To: Investor2 who wrote (139)1/24/2009 12:14:45 PM
From: Honey_Bee  Read Replies (1) | Respond to of 3605
 
Investor2 said: "I think Bob was correct when he said that. He never should have back-peddled and reversed that position."

I agree that he might have been right about the secular bear megatrend starting in March 2000, but his overall secular-trend forecasts sure didn't work out for him.

He first claimed the cyclical bull market would last 1-2 years and then it would return to a cyclical bear market. He subsequently changed that time-frame to 1-3 years.

As the market continued to climb with no sign of a cyclical bear arriving, he said the cyclical bull was getting "long in the tooth."

But the market just kept on climbing, so he came out with the unforgettable theory that the cyclical bull market was an "outlier" and the cyclical bear was imminent. But eight years later, (until October 2008) the market was still climbing.
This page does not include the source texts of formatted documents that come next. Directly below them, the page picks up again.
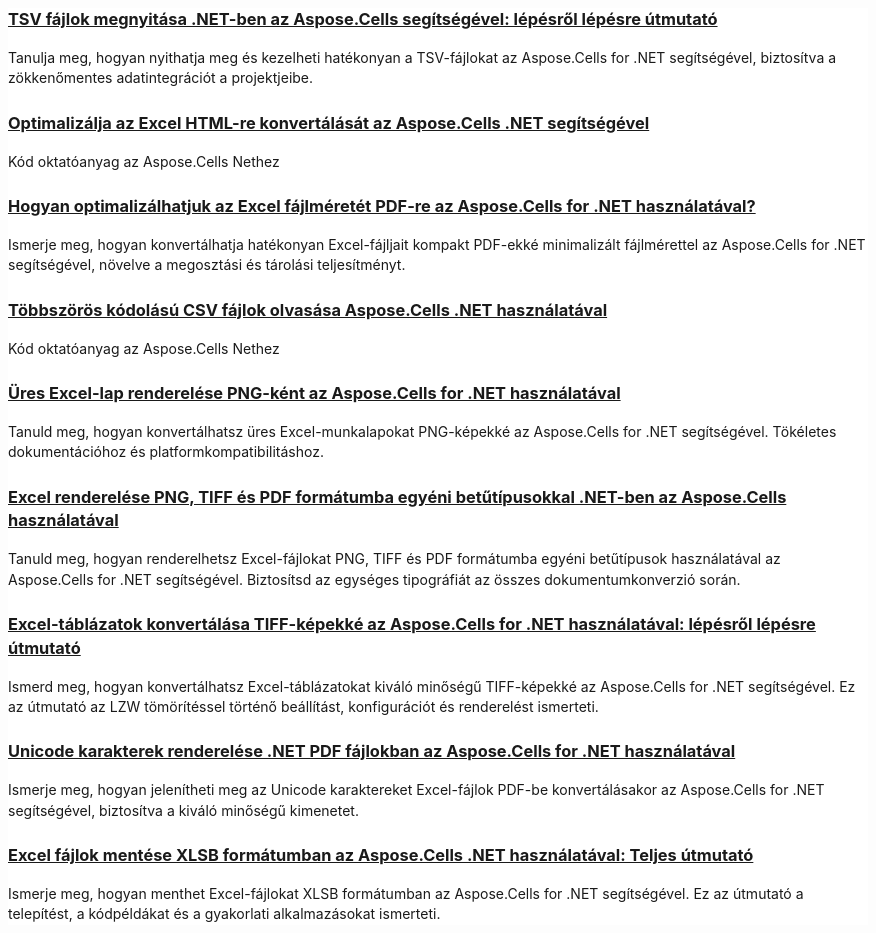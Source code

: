 ### [TSV fájlok megnyitása .NET-ben az Aspose.Cells segítségével: lépésről lépésre útmutató](./open-tsv-aspose-cells-net-guide)
Tanulja meg, hogyan nyithatja meg és kezelheti hatékonyan a TSV-fájlokat az Aspose.Cells for .NET segítségével, biztosítva a zökkenőmentes adatintegrációt a projektjeibe.

### [Optimalizálja az Excel HTML-re konvertálását az Aspose.Cells .NET segítségével](./optimize-excel-html-conversion-aspose-cells-net)
Kód oktatóanyag az Aspose.Cells Nethez

### [Hogyan optimalizálhatjuk az Excel fájlméretét PDF-re az Aspose.Cells for .NET használatával?](./optimize-excel-pdf-size-aspose-cells-dotnet)
Ismerje meg, hogyan konvertálhatja hatékonyan Excel-fájljait kompakt PDF-ekké minimalizált fájlmérettel az Aspose.Cells for .NET segítségével, növelve a megosztási és tárolási teljesítményt.

### [Többszörös kódolású CSV fájlok olvasása Aspose.Cells .NET használatával](./read-multiple-encodings-csv-aspose-cells-net)
Kód oktatóanyag az Aspose.Cells Nethez

### [Üres Excel-lap renderelése PNG-ként az Aspose.Cells for .NET használatával](./render-empty-excel-sheet-as-png-aspose-cells-net)
Tanuld meg, hogyan konvertálhatsz üres Excel-munkalapokat PNG-képekké az Aspose.Cells for .NET segítségével. Tökéletes dokumentációhoz és platformkompatibilitáshoz.

### [Excel renderelése PNG, TIFF és PDF formátumba egyéni betűtípusokkal .NET-ben az Aspose.Cells használatával](./render-excel-custom-fonts-aspose-net)
Tanuld meg, hogyan renderelhetsz Excel-fájlokat PNG, TIFF és PDF formátumba egyéni betűtípusok használatával az Aspose.Cells for .NET segítségével. Biztosítsd az egységes tipográfiát az összes dokumentumkonverzió során.

### [Excel-táblázatok konvertálása TIFF-képekké az Aspose.Cells for .NET használatával: lépésről lépésre útmutató](./render-excel-sheets-tiff-images-aspose-cells-net)
Ismerd meg, hogyan konvertálhatsz Excel-táblázatokat kiváló minőségű TIFF-képekké az Aspose.Cells for .NET segítségével. Ez az útmutató az LZW tömörítéssel történő beállítást, konfigurációt és renderelést ismerteti.

### [Unicode karakterek renderelése .NET PDF fájlokban az Aspose.Cells for .NET használatával](./render-unicode-characters-net-pdf-aspose-cells)
Ismerje meg, hogyan jelenítheti meg az Unicode karaktereket Excel-fájlok PDF-be konvertálásakor az Aspose.Cells for .NET segítségével, biztosítva a kiváló minőségű kimenetet.

### [Excel fájlok mentése XLSB formátumban az Aspose.Cells .NET használatával: Teljes útmutató](./save-excel-files-as-xlsb-with-aspose-cells-net)
Ismerje meg, hogyan menthet Excel-fájlokat XLSB formátumban az Aspose.Cells for .NET segítségével. Ez az útmutató a telepítést, a kódpéldákat és a gyakorlati alkalmazásokat ismerteti.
So when the Dow and S&P were beginning to break the March 2000 highs, and his secular-trend scenario was getting laughable, he did away with the "secular bear megatrend." (In June 2007, he said that the secular bear that started in March 2000 had ended in June, 2006.)

Since June 2007, he has never talked or written about secular trends.

.

.



To: Investor2 who wrote (139)1/24/2009 7:44:02 PM
From: Boca_PETE  Respond to of 3605
 
I2, IF this current cyclical bear market within the Secular Bear is following the same pattern of the early 1970's, I would speculate that the bottom will be 15-20% below the 780 to 810 range for the Standard and Poor’s 500 Index looking at the long-term S&P graph you posted recently. But what do I know.

Time will tell, but this current climate seems worse to me than any I've ever contemplated facing.